El 28 de diciembre fue la fecha escogida, la hora 7:00 p.m. La noche estaba fresca y nublada. Las bendiciones del cielo nos tocaron en forma de llovizna. Fuimos llegando a casa de Mercin Castillo, el exentrenador, como a una práctica de baloncesto: algunos llegaron temprano para ir calentando el brazo, no con la pelota, sino con la cerveza; otros fuimos puntuales y nos unimos al calentamiento; los demás llegaron tarde (ninguno de los entrenadores presentes los mandó a correr como castigo). A todos nos recibieron con algarabía y nos tomaron la foto de rigor con el marco del junte.

Tres generaciones de anacaonistas nos reencontramos. Algunos llegaron acompañados de sus parejas y otros con los hijos, confirmando lo que dijo Billini: “Baní es una familia” y nosotros agregamos que “Todos en el barrio somos hermanos”, porque eso fue lo que vivimos: una hermandad.

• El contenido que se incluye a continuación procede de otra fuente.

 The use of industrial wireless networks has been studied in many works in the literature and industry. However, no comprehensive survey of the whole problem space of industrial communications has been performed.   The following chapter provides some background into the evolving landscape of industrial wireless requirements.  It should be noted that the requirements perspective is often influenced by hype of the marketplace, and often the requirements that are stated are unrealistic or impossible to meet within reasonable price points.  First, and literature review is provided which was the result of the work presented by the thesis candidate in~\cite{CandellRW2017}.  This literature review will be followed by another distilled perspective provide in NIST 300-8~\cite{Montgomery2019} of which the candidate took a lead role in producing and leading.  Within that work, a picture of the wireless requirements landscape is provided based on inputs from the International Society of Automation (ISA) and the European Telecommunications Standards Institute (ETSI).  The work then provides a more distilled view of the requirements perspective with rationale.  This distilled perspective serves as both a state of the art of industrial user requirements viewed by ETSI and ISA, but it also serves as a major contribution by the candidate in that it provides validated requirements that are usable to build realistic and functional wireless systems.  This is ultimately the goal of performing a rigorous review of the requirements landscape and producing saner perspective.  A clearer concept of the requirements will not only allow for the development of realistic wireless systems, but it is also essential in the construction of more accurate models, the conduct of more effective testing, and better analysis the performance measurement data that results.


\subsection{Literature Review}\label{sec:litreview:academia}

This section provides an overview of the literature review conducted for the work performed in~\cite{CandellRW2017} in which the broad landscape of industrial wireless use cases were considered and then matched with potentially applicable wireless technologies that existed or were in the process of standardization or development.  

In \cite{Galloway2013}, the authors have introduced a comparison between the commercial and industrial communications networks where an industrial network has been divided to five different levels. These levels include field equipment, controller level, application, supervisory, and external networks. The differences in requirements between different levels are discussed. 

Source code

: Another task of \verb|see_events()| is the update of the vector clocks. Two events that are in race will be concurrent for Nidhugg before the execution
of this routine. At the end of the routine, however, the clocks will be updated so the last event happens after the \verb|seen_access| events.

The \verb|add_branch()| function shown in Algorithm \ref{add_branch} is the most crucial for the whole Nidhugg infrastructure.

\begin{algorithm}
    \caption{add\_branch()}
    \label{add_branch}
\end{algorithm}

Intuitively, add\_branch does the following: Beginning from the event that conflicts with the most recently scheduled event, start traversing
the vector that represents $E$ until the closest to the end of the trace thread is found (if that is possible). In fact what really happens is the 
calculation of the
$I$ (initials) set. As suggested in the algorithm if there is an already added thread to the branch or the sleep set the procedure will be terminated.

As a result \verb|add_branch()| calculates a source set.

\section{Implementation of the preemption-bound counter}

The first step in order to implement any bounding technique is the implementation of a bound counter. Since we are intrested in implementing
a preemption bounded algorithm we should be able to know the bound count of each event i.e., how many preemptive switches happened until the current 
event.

Además de Mercin y su esposa Rosi de Castillo, estuvimos presentes: Leandro Celado y su hijo Yhoshua; Walnel, Daniel Soto, Francis Beltré (Natra), Rodolfo Bautista, Alexis Herrera, Pally Mejía, Rafael González, Rodolfo Álvarez (Matos), Joaquín González, Elvis León (Chatín), Jorge Mejía (Carpintero), Enrique Mejía y esposa, Ramón González, Alberto Martínez (Beto), Manuel Serret (Amadito), David Pérez (Calientes), Ramón Celado (Bule) y su esposa Rosa Báez, Jordán García y esposa, Marcial Soto (Tarara) y José González (Conejo) y quien firma esta crónica.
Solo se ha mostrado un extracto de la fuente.